Functional analysis of internal transcribed spacer 2 of Saccharomyces cerevisiae ribosomal DNA

Using the previously described “tagged ribosome” (pORCS) system for in vivo mutational analysis of yeast rDNA, we show that small deletions in the 5′-terminal portion of ITS2 completely block maturation of 26 S rRNA at the level of the 29 S b precursor (5.8 S rRNA-ITS2–26 S rRNA). Various deletions in the 3′-terminal part, although severely reducing the efficiency of processing, still allow some mature 26 S rRNA to be formed.

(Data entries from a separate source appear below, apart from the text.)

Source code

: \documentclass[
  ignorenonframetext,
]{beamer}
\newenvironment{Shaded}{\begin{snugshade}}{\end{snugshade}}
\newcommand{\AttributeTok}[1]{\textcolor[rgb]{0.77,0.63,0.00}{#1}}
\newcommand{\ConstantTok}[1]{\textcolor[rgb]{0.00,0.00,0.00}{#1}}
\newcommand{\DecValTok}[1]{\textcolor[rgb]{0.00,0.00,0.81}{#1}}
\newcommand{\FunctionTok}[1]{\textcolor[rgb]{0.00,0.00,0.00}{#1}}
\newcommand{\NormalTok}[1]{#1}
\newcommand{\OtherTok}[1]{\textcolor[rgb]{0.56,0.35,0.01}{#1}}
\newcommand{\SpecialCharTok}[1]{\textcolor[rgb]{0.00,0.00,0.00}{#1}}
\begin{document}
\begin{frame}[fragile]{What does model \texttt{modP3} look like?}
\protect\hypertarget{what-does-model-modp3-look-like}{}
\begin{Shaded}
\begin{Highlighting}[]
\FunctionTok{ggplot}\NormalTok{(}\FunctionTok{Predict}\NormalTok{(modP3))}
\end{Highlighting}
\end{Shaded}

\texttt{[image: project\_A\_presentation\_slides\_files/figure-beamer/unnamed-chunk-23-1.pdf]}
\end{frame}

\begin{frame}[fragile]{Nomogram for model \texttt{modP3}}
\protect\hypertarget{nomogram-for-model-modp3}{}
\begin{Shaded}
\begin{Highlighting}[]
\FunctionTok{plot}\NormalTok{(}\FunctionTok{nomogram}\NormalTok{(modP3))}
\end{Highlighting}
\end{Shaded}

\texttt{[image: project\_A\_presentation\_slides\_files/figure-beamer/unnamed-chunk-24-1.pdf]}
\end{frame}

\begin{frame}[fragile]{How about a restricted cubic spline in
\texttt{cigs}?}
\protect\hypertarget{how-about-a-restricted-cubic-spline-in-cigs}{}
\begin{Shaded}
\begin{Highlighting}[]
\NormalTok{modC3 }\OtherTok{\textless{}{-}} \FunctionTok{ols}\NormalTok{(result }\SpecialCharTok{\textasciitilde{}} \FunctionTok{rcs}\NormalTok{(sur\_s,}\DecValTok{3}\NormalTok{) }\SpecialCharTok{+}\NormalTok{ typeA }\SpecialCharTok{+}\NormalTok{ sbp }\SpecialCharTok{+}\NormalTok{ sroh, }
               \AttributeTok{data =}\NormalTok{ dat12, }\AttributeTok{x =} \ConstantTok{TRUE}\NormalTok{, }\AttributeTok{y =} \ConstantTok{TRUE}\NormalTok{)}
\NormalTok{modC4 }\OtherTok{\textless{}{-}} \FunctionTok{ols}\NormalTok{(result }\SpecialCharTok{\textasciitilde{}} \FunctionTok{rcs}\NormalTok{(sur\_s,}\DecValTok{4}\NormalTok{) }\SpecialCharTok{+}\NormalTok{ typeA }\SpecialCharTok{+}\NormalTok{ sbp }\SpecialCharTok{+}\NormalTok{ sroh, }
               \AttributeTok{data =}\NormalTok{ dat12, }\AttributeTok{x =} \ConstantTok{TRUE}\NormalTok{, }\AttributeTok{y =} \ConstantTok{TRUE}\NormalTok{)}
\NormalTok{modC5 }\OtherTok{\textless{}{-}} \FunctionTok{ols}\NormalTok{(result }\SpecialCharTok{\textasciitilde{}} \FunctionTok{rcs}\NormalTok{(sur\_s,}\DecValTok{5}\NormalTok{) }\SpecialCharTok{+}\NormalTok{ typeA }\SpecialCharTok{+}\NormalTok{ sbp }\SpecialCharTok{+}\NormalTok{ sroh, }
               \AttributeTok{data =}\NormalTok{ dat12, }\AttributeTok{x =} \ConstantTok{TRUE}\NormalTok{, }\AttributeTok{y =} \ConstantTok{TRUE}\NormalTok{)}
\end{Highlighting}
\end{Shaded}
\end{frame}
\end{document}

On the other hand, none of the ITS2 deletions affect the production of mature 17 S rRNA. Since all of the deletions severely disturb the recently proposed secondary structure of ITS2, these findings suggest an important role for higher order structure of ITS2 in processing. Analysis of the effect of complete or partial replacement of S. cerevisiae ITS2 with its counterpart sequences from Saccharomyces rosei or Hansenula wingei, points to helix V of the secondary structure model as an important element for correct and efficient processing. Direct mutational analysis shows that disruption of base-pairing in the middle of helix V does not detectably affect 26 S rRNA formation. In contrast, introduction of clustered point mutations at the apical end of helix V that both disrupt base-pairing and change the sequence of the loop, severely reduces processing. Since a mutant containing only point mutations in the sequence of the loop produces normal amounts of mature 26 S rRNA, we conclude that the precise (secondary and/or primary) struture at the lower end of helix V, but excluding the loop, is of crucial importance for efficient removal of ITS2.